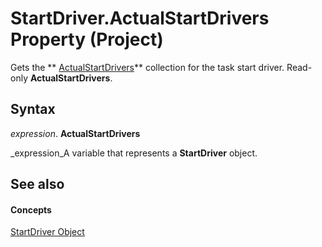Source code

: 
# StartDriver.ActualStartDrivers Property (Project)

Gets the  ** [ActualStartDrivers](b9a76aed-576f-e7df-3884-c8d3fcecf210.md)** collection for the task start driver. Read-only **ActualStartDrivers**.


## Syntax

 _expression_. **ActualStartDrivers**

 _expression_A variable that represents a  **StartDriver** object.


## See also


#### Concepts


 [StartDriver Object](4df2c386-a31e-faea-e286-d510f11cca57.md)
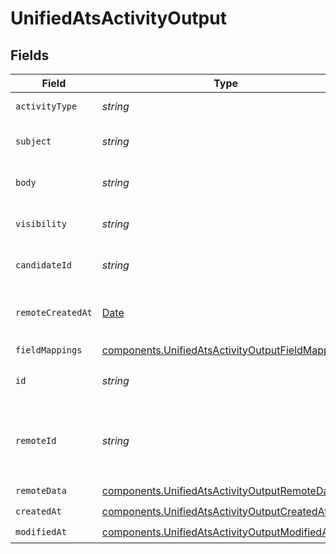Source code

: # UnifiedAtsActivityOutput


## Fields

| Field                                                                                                                | Type                                                                                                                 | Required                                                                                                             | Description                                                                                                          |
| -------------------------------------------------------------------------------------------------------------------- | -------------------------------------------------------------------------------------------------------------------- | -------------------------------------------------------------------------------------------------------------------- | -------------------------------------------------------------------------------------------------------------------- |
| `activityType`                                                                                                       | *string*                                                                                                             | :heavy_minus_sign:                                                                                                   | The type of activity                                                                                                 |
| `subject`                                                                                                            | *string*                                                                                                             | :heavy_minus_sign:                                                                                                   | The subject of the activity                                                                                          |
| `body`                                                                                                               | *string*                                                                                                             | :heavy_minus_sign:                                                                                                   | The body of the activity                                                                                             |
| `visibility`                                                                                                         | *string*                                                                                                             | :heavy_minus_sign:                                                                                                   | The visibility of the activity                                                                                       |
| `candidateId`                                                                                                        | *string*                                                                                                             | :heavy_minus_sign:                                                                                                   | The UUID of the candidate                                                                                            |
| `remoteCreatedAt`                                                                                                    | [Date](https://developer.mozilla.org/en-US/docs/Web/JavaScript/Reference/Global_Objects/Date)                        | :heavy_minus_sign:                                                                                                   | The remote creation date of the activity                                                                             |
| `fieldMappings`                                                                                                      | [components.UnifiedAtsActivityOutputFieldMappings](../../models/components/unifiedatsactivityoutputfieldmappings.md) | :heavy_check_mark:                                                                                                   | N/A                                                                                                                  |
| `id`                                                                                                                 | *string*                                                                                                             | :heavy_minus_sign:                                                                                                   | The UUID of the activity                                                                                             |
| `remoteId`                                                                                                           | *string*                                                                                                             | :heavy_minus_sign:                                                                                                   | The remote ID of the activity in the context of the 3rd Party                                                        |
| `remoteData`                                                                                                         | [components.UnifiedAtsActivityOutputRemoteData](../../models/components/unifiedatsactivityoutputremotedata.md)       | :heavy_check_mark:                                                                                                   | N/A                                                                                                                  |
| `createdAt`                                                                                                          | [components.UnifiedAtsActivityOutputCreatedAt](../../models/components/unifiedatsactivityoutputcreatedat.md)         | :heavy_check_mark:                                                                                                   | N/A                                                                                                                  |
| `modifiedAt`                                                                                                         | [components.UnifiedAtsActivityOutputModifiedAt](../../models/components/unifiedatsactivityoutputmodifiedat.md)       | :heavy_check_mark:                                                                                                   | N/A                                                                                                                  |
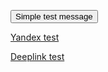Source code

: <script>
function simpleTest() {
    window.webkit.messageHandlers.test.postMessage("Hello, world!");
}
</script>


<button onclick="simpleTest()">Simple test message</button>

<a href="https://ya.ru">Yandex test</a>

<a href="companionapp://host">Deeplink test</a>
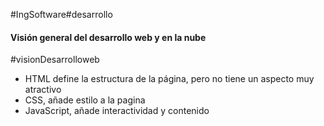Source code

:  #IngSoftware#desarrollo


#### Visión general del desarrollo web  y en la nube
#visionDesarrolloweb 

- HTML define la estructura de la página, pero no tiene un aspecto muy atractivo
- CSS, añade estilo a la pagina 
- JavaScript, añade interactividad y contenido  
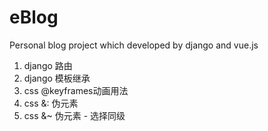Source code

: # eBlog
Personal blog project which developed by django and vue.js

1. django 路由
2. django 模板继承
3. css @keyframes动画用法
4. css &: 伪元素   
5. css &~ 伪元素  - 选择同级
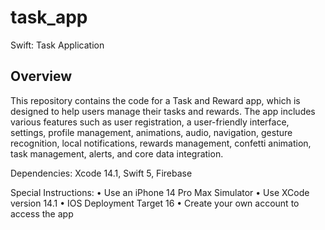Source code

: # task_app
Swift: Task Application

## Overview
This repository contains the code for a Task and Reward app, which is designed to help users manage their tasks and rewards. The app includes various features such as user registration, a user-friendly interface, settings, profile management, animations, audio, navigation, gesture recognition, local notifications, rewards management, confetti animation, task management, alerts, and core data integration.

Dependencies: Xcode 14.1, Swift 5, Firebase

Special Instructions:
• Use an iPhone 14 Pro Max Simulator
• Use XCode version 14.1
• IOS Deployment Target 16
• Create your own account to access the app

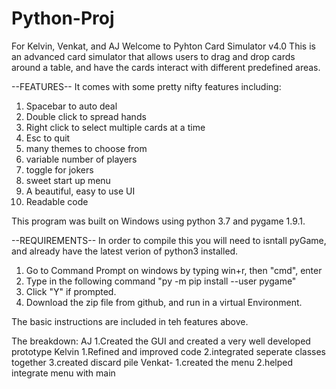 # Python-Proj
For Kelvin, Venkat, and AJ
Welcome to Pyhton Card Simulator v4.0
This is an advanced card simulator that allows users to drag and drop cards around a table, and have the cards interact with different predefined areas.

--FEATURES--
It comes with some pretty nifty features including:
1. Spacebar to auto deal
2. Double click to spread hands
3. Right click to select multiple cards at a time
4. Esc to quit
5. many themes to choose from
6. variable number of players
7. toggle for jokers
8. sweet start up menu
9. A beautiful, easy to use UI
10. Readable code

This program was built on Windows using python 3.7 and pygame 1.9.1.

--REQUIREMENTS--
In order to compile this you will need to isntall pyGame, and already have the latest verion of python3 installed.

1. Go to Command Prompt on windows by typing win+r, then "cmd", enter
2. Type in the following command "py -m pip install --user pygame"
3. Click "Y" if prompted.
4. Download the zip file from github, and run in a virtual Environment.
   
The basic instructions are included in teh features above.

The breakdown:
AJ
  1.Created the GUI and created a very well developed prototype
Kelvin
  1.Refined and improved code
  2.integrated seperate classes together
  3.created discard pile
Venkat-
  1.created the menu
  2.helped integrate menu with main




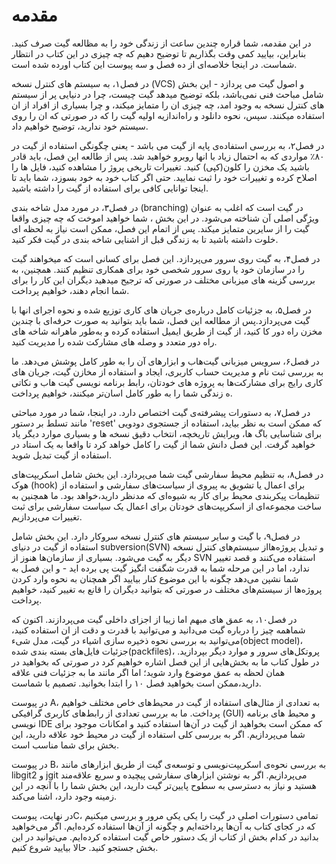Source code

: # مقدمه

در این مقدمه، شما قراره چندین ساعت از زندگی خود را به مظالعه گیت صرف کنید. بنابراین، بیایید کمی وقت بگذاریم تا توضیح دهیم که چه چیزی در  این کتاب در انتظار شماست. در اینجا خلاصه‌ای از ده فصل و سه پیوست این کتاب اورده شده است.

در فصل۱، به سیستم های کنترل نسخه (VCS) و اصول گیت می ‌پردازد - این بخش شامل مباحث فنی نمی‌باشد، بلکه توضیح میدهد گیت چیست، چرا در دنیایی پر از سیستم های کنترل نسخه به وجود امد، چه چیزی ان را متمایز میکند، و  چرا بسیاری از افراد از ان استفاده میکنند. سپس، نحوه دانلود و راه‌اندازیه اولیه گیت را که در صورتی که ان را روی سیستم خود ندارید، توضیح خواهیم داد.

در فصل۲‌، به بررسی استفاده‌ی پایه از گیت می باشد - یعنی چگونگی استفاده از گیت در ۸۰٪ مواردی که به احتمال زیاد با انها روبرو خواهید شد. پس از طالعه این فصل، باید قادر باشید یک مخزن را کلون(کپی) کنید. تغییرات تاریخی پروژ را مشاهده کنید، فایل ها را اصلاح کرده و تغییرات خود را ثبت نمایید. حتی اگر کتاب خود به خود بسوزد، شما باید تا اینجا توانایی کافی برای استفاده از گیت را داشته باشید.

در فصل۳، در مورد مدل شاخه بندی (branching) در گیت است که اغلب به عنوان ویژگی اصلی آن شناخته می‌شود. در این بخش ، شما خواهید اموخت که چه چیزی واقعا گیت را از سایرین متمایز میکند. پس از اتمام این فصل، ممکن است نیاز به لحظه ای خلوت داشته باشید تا به زندگی قبل از اشنایی شاخه بندی در گیت فکر کنید.

در فصل۴، به گیت روی سرور می‌پردازد. این فصل برای کسانی است که میخواهند گیت را در سازمان خود یا روی سرور شخصی خود برای همکاری تنظیم کنند. همچنین، به بررسی گزینه های میزبانی مختلف در صورتی که ترجیح میدهید دیگران این کار را برای شما انجام دهند، خواهیم پرداخت.

در فصل۵، به جزئیات کامل درباره‌ی جریان های کاری توزیع شده و نحوه اجرای انها با گیت می‌پردازد.پس از مطالعه این فصل، شما باید بتوانید به صورت حرفه‌ای با چندین مخزن راه دور کا کنید، از گیت از طریق ایمیل استفاده کرده و به‌طور ماهرانه شاخه های راه دور متعدد و وصله های مشارکت شده را مدیریت کنید.

در فصل۶، سرویس میزبانی گیت‌هاب و ابزارهای آن را به طور کامل پوشش می‌دهد. ما به بررسی ثبت نام و مدیریت حساب کاربری، ایجاد و استفاده از مخازن گیت، جریان های کاری رایج برای مشارکت‌ها به پروژه های خودتان، رابط برنامه نویسی گیت هاب و نکاتی ه زندگی شما را به طور کامل اسان‌تر میکنند، خواهیم پرداخت.

در فصل۷، به دستورات پیشرفته‌ی گیت اختصاص دارد. در اینجا، شما در مورد مباحثی مانند تسلط بر دستور 'reset' که ممکن است به نظر  بیاید، استفاده از جستجوی دودویی برای شناسایی باگ ها، ویرایش تاریخچه، انتخاب دقیق نسخه ها و بسیاری موارد دیگر یاد خواهید گرفت. این فصل دانش شما از گیت را کامل خواهد کرد تا واقعا به یک استاد در استفاده از گیت تبدیل شوید.

در فصل۸، به تنظیم محیط سفارشی گیت شما می‌پردازد. این بخش شامل اسکریپت‌های هوک (hook) برای اعمال یا تشویق به پیروی از سیاست‌های سفارشی و استفاده از تنظیمات پیکربندی محیط برای کار به شیوه‌ای که مدنظر دارید،خواهد بود. ما همچنین به ساخت مجموعه‌ای از اسکریپت‌های خودتان برای اعمال یک سیاست سفارشی برای ثبت تغییرات می‌پردازیم.

در فصل۹، با گیت و سایر سیستم های کنترل نسخه سروکار دارد. این بخش شامل استفاده از گیت در دنیای subversion(SVN) و تبدیل پروژه‌هااز سیستم‌های کنترل نسخه دیگر به گیت می‌شود. بسیاری از سازمان‌ها هنوز از SVN استفاده می‌کنند و قصد تغییر ندارد، اما در این مرحله شما به قدرت شگفت انگیز گیت پی برده اید - و این فصل به شما نشپن می‌دهد چگونه با این موضوع کنار بیایید اگر همچنان به نحوه وارد کردن پروژه‌ها از سیستم‌های مختلف در صورتی که بتوانید دیگران را قانع به تغییر کنید، خواهیم پرداخت.

در فصل۱۰، به عمق های مبهم اما زیبا از اجزای داخلی گیت می‌پردازند. اکنون که شماهمه چیز را درباره گیت می‌دانید و می‌توانید با قدرت و دقت از ان استفاده کنید، می‌توانید به بررسی نحوه ذخیره سازی اشیاء در گیت، مدل شیء(object model)، جزئیات فایل‌های بسته بندی شده(packfiles)، پروتکل‌های سرور و موارد دیگر بپردازید. در طول کتاب ما به بخش‌هایی از این فصل اشاره خواهیم کرد در صورتی که بخواهید در همان لحظه به عمق موضوع وارد شوید؛ اما اگر مانند ما به جزئیات فنی علاقه دارید،ممکن است بخواهید فصل ۱۰ را ابتدا بخوانید. تصمیم با شماست.

در پیوست A، به تعدادی از مثال‌های استفاده از گیت در محیط‌های خاص مختلف خواهیم پرداخت. ما به بررسی تعدادی  از رابط‌های کاربری گرافیکی (GUI) و محیط های برنامه نویسی IDE که ممکن است بخواهید از گیت در آن‌ها استفاده کنید و امکانات موجود برای شما می‌پردازیم. اگر به بررسی کلی استفاده از گیت در محیط خود علاقه دارید، این بخش برای شما مناسب است.

در پیوست B، به بررسی نحوه‌ی اسکریپت‌نویسی و توسعه‌ی گیت از طریق ابزارهای مانند libgit2 و  jgit می‌پردازیم. اگر به نوشتن ابزارهای سفارشی پیچیده و سریع علاقه‌مند هستید و نیاز به دسترسی به سطوح پایین‌تر گیت دارید، این بخش شما را با آنچه در این زمینه وجود دارد، اشنا می‌کند. 

در نهایت، پبوستC، تمامی دستورات اصلی در گیت را یکی یکی مرور و بررسی میکنیم که در کجای کتاب به آن‌ها پرداخته‌ایم و چگونه از آن‌ها استفاده کرده‌ایم. اگر می‌خواهید بدانید در کدام بخش از کتاب از یک دستور خاص  گیت استفاده کرده‌ایم. می‌توانید در این بخش جستجو کنید. حالا بیایید شروع کنیم.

┄┄┄┄┄┄

**Problem requirements**
From the entries above, select each line containing the string "variable".

**Written solution**
 _expression_A variable that represents a  **StartDriver** object.
6. variable number of players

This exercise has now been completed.